The Chief Strategy Officer used to be the Executive Assistant Director of the FBI's Criminal, Cyber, Response and Services Branch. I'd bet my house that this white male has many white male friends in high places. Friends who'd gladly toss him a contract or two.
The rest of the C-Suite are all cyber veterans, even the CFO. It's a who's who of hacker nerds who saw the light.
Here's an overview of Q1FY22 results: Revenue increased 70% YoY, which reflects 82% growth in subscription customers. They had a net loss of $85M only because they are investing aggressively in growth and R&D. At the end of the day they have $1.7B cash on hand to weather any shitstorms.
The customer relationships are deep and broad. Recurring revenue is over $1B. Furthermore, existing customers end up buying more and more products from CrowdStrike as time goes on. 64% of customers have now adopted four or more CrowdStrike products into their subscription.
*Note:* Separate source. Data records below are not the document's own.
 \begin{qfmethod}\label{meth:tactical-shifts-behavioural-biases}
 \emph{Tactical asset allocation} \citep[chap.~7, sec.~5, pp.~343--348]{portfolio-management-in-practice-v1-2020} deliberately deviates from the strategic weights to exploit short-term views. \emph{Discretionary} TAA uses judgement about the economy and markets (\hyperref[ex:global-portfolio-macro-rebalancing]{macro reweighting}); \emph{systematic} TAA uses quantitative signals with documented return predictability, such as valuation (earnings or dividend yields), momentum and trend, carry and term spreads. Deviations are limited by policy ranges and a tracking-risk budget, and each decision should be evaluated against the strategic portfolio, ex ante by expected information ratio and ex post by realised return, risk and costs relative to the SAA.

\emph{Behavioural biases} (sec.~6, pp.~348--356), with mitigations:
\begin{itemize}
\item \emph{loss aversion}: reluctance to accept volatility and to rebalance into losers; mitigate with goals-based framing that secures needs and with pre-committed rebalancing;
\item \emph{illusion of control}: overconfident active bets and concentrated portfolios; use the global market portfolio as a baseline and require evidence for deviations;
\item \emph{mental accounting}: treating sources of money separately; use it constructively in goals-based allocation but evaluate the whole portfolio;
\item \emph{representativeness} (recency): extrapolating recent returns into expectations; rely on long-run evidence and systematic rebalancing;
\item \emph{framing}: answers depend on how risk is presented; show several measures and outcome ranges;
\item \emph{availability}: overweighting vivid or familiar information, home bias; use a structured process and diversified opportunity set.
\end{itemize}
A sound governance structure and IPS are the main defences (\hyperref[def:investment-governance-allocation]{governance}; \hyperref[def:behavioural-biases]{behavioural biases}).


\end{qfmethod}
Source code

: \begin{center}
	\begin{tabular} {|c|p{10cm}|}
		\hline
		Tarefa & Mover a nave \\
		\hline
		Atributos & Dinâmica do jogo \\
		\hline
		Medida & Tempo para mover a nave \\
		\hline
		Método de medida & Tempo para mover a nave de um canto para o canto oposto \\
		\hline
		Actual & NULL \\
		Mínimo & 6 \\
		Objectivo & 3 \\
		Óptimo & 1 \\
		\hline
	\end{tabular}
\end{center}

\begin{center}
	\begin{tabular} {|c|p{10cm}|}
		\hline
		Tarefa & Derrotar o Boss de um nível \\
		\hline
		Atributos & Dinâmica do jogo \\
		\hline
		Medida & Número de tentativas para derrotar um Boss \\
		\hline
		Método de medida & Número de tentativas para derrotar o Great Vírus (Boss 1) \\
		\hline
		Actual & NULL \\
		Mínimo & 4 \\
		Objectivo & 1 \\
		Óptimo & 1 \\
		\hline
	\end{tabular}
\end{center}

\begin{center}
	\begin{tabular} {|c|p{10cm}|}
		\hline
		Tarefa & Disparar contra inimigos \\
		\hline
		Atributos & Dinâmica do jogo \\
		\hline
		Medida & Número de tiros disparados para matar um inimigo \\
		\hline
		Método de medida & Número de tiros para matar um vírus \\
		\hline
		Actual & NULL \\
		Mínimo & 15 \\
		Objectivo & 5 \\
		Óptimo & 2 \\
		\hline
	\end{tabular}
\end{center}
And it's not like companies who need to cut costs are going to get rid of their cybersecurity provider.
Why buy a shitass SPAC for upside? $CRWD is a litass business with the world at its feet.
Sources: Most recent 10-Q, company website, Cybersecurity news reports on Financial Times, my friends in tech and the public sector, Mindfuck by Christopher Wylie, 1984 by Georgei Orwellovski, The Communist Manifesto by Karl Marx
Position: Shares for now because all my liquid savings are going toward rent, but I've got a sweetass summer internship and I promise to YOLO my next paycheck into this. Buy calls, shits finna rip Tuesday.